• **Problem description**
Look through the listing below for the line with "We consider the" and the line with "inductive types, and". Copy both, along with every line between them, exactly and with no pictures.

»»

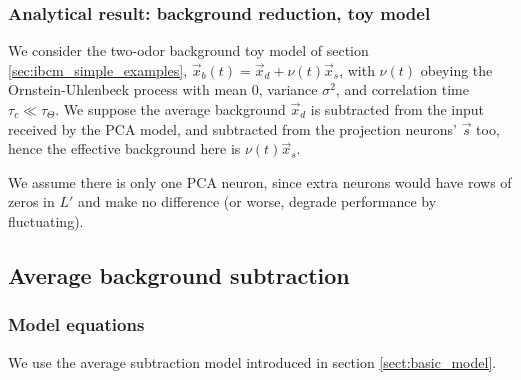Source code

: \subsubsection{Analytical result: background reduction, toy model}
\label{subsec:pca_toy}
We consider the two-odor background toy model of section \ref{sec:ibcm_simple_examples}, $\vec{x}_b(t) = \vec{x}_d + \nu(t) \vec{x}_s$, with $\nu(t)$ obeying the Ornstein-Uhlenbeck process with mean $0$, variance $\sigma^2$, and correlation time $\tau_c \ll \tau_{\Theta}$. We suppose the average background $\vec{x}_d$ is subtracted from the input received by the PCA model, and subtracted from the projection neurons' $\vec{s}$ too, hence the effective background here is $\nu(t) \vec{x}_s$. 

We assume there is only one PCA neuron, since extra neurons would have rows of zeros in $L'$ and make no difference (or worse, degrade performance by fluctuating). 







\subsection{Average background subtraction}
\subsubsection{Model equations}

We use the average subtraction model introduced in section \ref{sect:basic_model}. 



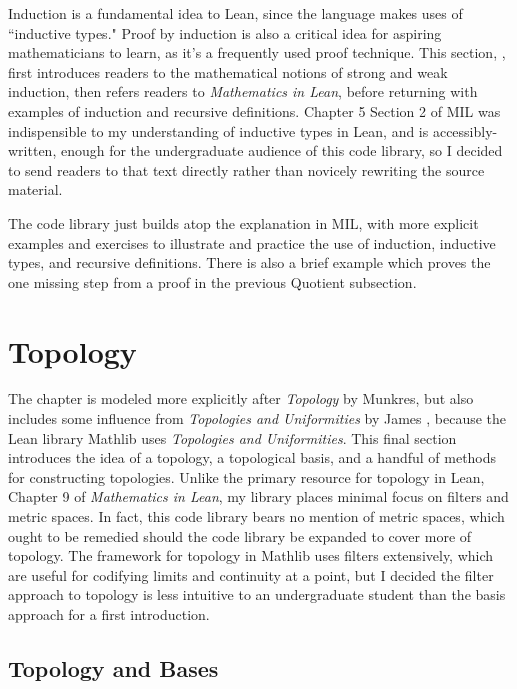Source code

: Induction is a fundamental idea to Lean, since the language makes uses of
``inductive types." Proof by induction is also a critical idea for aspiring 
mathematicians to learn, as it's a frequently used proof technique. This
section, , first introduces readers to the mathematical notions
of strong and weak induction, then refers readers to \textit{Mathematics in Lean},
before returning with examples of induction and recursive definitions. Chapter 
5 Section 2 of MIL was indispensible to my understanding of inductive types in 
Lean, and is accessibly-written, enough for the undergraduate audience of this
code library, so I decided to send readers to that text directly rather than 
novicely rewriting the source material. 

The code library just builds atop the explanation in MIL, with more explicit 
examples and exercises to illustrate and practice the use of induction, 
inductive types, and recursive definitions. There is also a brief example
which proves the one missing step from a proof in the previous Quotient 
subsection.

\section{Topology}

The chapter  is modeled more explicitly after 
\textit{Topology} by Munkres, but also includes
some influence from \textit{Topologies and Uniformities}
by James \cite{Uniform}, because 
the Lean library Mathlib uses \textit{Topologies and Uniformities}.
This final section introduces the idea of a topology, a topological basis,
and a handful of methods for constructing topologies. Unlike the primary 
resource for topology in Lean, Chapter 9 of \textit{Mathematics in Lean}, 
my library places minimal focus on filters and metric spaces. In fact, 
this code library bears no mention of metric spaces, which ought to
be remedied should the code library be expanded to cover more of topology.
The framework for topology in Mathlib uses filters extensively, which
are useful for codifying limits and continuity at a point, but I decided 
the filter approach to topology is less intuitive to an undergraduate student
than the basis approach for a first introduction.

\subsection{Topology and Bases}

««

• **Finished task**
We consider the two-odor background toy model of section \ref{sec:ibcm_simple_examples}, $\vec{x}_b(t) = \vec{x}_d + \nu(t) \vec{x}_s$, with $\nu(t)$ obeying the Ornstein-Uhlenbeck process with mean $0$, variance $\sigma^2$, and correlation time $\tau_c \ll \tau_{\Theta}$. We suppose the average background $\vec{x}_d$ is subtracted from the input received by the PCA model, and subtracted from the projection neurons' $\vec{s}$ too, hence the effective background here is $\nu(t) \vec{x}_s$. 

We assume there is only one PCA neuron, since extra neurons would have rows of zeros in $L'$ and make no difference (or worse, degrade performance by fluctuating). 







\subsection{Average background subtraction}
\subsubsection{Model equations}

We use the average subtraction model introduced in section \ref{sect:basic_model}. 



Source code

: Induction is a fundamental idea to Lean, since the language makes uses of
``inductive types." Proof by induction is also a critical idea for aspiring 
mathematicians to learn, as it's a frequently used proof technique. This
section, , first introduces readers to the mathematical notions
of strong and weak induction, then refers readers to \textit{Mathematics in Lean},
before returning with examples of induction and recursive definitions. Chapter 
5 Section 2 of MIL was indispensible to my understanding of inductive types in 
Lean, and is accessibly-written, enough for the undergraduate audience of this
code library, so I decided to send readers to that text directly rather than 
novicely rewriting the source material. 

The code library just builds atop the explanation in MIL, with more explicit 
examples and exercises to illustrate and practice the use of induction, 
inductive types, and recursive definitions. There is also a brief example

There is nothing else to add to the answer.